Wednesday, August 5, 2009

"No thanks, I'll t-call in Omaha."

Monday morning brought orders to pick up a load of spuds from nearby Minden, Nebraska and take it down to Frito Lay in Jonesboro, Arkansas. One catch on this 700-mile trip: it can't deliver until Wednesday morning, two full days hence.

"Ah hell no," I snorted.

A while later my new dispatcher asked if I would be willing to at least pick up the load, take it to Kansas City then t-call it and he'd get me a good load from there. Now, I've only been here 18 months or so but the odds of getting a good load out of KC are pretty close to the birthers closing their case but being a good team player I agreed to the deal.

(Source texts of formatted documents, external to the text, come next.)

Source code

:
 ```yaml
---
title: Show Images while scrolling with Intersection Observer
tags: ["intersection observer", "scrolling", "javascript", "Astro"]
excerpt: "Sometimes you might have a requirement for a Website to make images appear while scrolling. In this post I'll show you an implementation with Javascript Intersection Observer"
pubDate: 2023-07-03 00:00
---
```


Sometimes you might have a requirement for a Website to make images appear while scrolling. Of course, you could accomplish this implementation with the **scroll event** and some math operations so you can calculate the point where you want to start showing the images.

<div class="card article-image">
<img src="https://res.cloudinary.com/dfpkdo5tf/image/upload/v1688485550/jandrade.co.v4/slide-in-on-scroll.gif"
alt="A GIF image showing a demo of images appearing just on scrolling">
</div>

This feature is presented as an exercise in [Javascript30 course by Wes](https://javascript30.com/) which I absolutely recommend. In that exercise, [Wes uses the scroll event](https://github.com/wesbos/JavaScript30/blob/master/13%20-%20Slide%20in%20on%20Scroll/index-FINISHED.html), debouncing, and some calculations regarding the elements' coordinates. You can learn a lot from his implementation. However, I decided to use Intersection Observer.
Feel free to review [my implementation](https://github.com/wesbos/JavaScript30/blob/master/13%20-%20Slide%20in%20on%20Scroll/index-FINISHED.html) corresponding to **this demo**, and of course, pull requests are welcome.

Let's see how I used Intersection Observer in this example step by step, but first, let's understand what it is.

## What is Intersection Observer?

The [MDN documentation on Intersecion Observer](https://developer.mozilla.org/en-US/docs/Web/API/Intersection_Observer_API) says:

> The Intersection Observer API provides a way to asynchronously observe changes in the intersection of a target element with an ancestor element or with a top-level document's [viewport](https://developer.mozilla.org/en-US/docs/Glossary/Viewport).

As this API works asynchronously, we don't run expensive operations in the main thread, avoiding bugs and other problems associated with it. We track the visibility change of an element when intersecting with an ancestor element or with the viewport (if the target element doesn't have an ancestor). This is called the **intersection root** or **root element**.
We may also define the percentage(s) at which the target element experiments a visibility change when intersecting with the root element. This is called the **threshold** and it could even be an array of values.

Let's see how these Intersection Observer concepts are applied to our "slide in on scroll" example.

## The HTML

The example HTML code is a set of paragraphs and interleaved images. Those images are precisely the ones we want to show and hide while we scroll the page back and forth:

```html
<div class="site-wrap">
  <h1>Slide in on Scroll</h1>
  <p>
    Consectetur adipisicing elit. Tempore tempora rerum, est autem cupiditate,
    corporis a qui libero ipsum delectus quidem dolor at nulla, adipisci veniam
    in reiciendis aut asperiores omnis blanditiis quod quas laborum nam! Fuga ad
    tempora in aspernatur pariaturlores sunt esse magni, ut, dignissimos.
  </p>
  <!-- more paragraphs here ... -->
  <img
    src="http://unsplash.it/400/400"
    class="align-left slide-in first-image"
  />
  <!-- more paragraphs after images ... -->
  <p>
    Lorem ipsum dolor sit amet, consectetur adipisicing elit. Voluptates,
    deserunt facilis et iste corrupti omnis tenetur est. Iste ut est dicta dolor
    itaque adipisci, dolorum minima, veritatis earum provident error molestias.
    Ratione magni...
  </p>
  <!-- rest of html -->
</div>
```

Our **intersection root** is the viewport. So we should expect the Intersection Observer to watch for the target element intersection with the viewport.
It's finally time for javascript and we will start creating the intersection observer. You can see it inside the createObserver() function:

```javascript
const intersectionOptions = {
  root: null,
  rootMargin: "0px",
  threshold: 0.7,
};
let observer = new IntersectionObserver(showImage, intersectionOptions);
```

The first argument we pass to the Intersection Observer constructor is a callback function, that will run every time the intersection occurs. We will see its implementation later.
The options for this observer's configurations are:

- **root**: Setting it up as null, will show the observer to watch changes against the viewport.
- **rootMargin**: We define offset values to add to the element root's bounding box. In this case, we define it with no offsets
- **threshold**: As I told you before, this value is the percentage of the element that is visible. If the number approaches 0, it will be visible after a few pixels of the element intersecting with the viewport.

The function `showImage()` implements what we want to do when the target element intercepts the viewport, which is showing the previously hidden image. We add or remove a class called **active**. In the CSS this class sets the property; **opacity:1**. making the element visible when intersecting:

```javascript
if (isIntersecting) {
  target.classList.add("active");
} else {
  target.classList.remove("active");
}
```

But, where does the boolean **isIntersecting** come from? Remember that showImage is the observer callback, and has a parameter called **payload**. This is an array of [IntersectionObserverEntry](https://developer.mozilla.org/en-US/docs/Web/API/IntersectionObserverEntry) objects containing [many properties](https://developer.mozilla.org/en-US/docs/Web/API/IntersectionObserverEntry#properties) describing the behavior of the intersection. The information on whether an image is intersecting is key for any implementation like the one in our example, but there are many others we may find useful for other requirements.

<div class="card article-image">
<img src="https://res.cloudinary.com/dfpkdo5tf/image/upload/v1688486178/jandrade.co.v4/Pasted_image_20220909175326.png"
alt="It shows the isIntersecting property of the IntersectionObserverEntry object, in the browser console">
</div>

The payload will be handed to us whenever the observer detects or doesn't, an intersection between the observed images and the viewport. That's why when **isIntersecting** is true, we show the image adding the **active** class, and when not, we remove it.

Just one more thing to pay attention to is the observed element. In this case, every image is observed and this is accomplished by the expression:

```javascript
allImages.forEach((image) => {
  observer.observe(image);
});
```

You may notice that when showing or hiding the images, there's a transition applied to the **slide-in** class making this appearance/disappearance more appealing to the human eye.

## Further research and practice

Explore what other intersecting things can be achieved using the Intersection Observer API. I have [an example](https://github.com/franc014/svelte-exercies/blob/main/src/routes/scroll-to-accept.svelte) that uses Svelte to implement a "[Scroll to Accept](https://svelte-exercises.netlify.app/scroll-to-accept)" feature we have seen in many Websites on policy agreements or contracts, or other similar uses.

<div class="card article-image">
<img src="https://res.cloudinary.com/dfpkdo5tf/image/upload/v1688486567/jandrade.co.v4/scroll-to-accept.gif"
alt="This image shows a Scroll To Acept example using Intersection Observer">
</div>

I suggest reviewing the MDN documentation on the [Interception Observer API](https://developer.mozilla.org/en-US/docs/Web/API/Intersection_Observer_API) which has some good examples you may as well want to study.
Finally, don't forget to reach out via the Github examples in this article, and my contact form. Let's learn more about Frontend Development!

About 45 minutes later I'm at this spud processing plant out in the middle of nowhere with dump trucks filled with spuds straight from the fields coming in and unloading on a conveyor belt that leads into a large warehouse structure. There is a single dock with a movable conveyor belt arm thing poking out so when you dock it is about fifteen feet or so inside your trailer (think proctology exam). The conveyor is then turned on and twenty tons of fresh-from-the-field spuds are dumped inside on the floor.

My turn comes and I back the truck up (coughing, for some reason) and set the brakes. They have it set up with a scale under the truck while you're being loaded so they can put on as many pounds of spuds as they need to. I even shot some video but haven't had chance to process or upload it yet.

I'm loaded and have the paperwork so I head out. It has been a few hours by now so I message my dispatcher and ask for an update on the t-call and the new load out of KC. After a short delay he tells me that the t-call is no problem but they have squat coming out of KC so I'll kind of be stuck. The under-the-radar message is, of course, "Hey, why don't you take that neat-o load down to Jonesboro for us!"

"Ah hell no," I snorted.

I messaged back that I'd be up in Omaha in an hour and we can t-call it there. He responds that Omaha is out of route and they'll try to move the delivery appointment up. Later, he sends a message stating that they can't but I can try to sweet talk the broker.

I roll into our Omaha yard and t-call the load.

My truck needs some TLC anyhow, and I figure the odds of getting a decent load are about 53.8 times better from Omaha than Kansas City.

So, truck gets greased, oil change, new filters, patched a few holes in Rosie (don't ask) and I even had the tire shop rotate my super singles since the ones in the rear are wearing down faster than the ones up front.

A few hours after all that is taken care of on Tuesday morning the QualComm beeps and I'm heading to Aurora, Nebraska (about ten miles from Grand Island, where I was yesterday before I was sent on the Great Spud Adventure) to take a load of pet chow down to Phoenix. Only, it is noonish and the load won't be ready until 2100.

2100 rolls around and, indeed, the load is ready. Pick it up, adjust tandems, scale out, take care of paperwork and roll down the road. Just under three hours later I'm in Salina, Kansas and done for the night.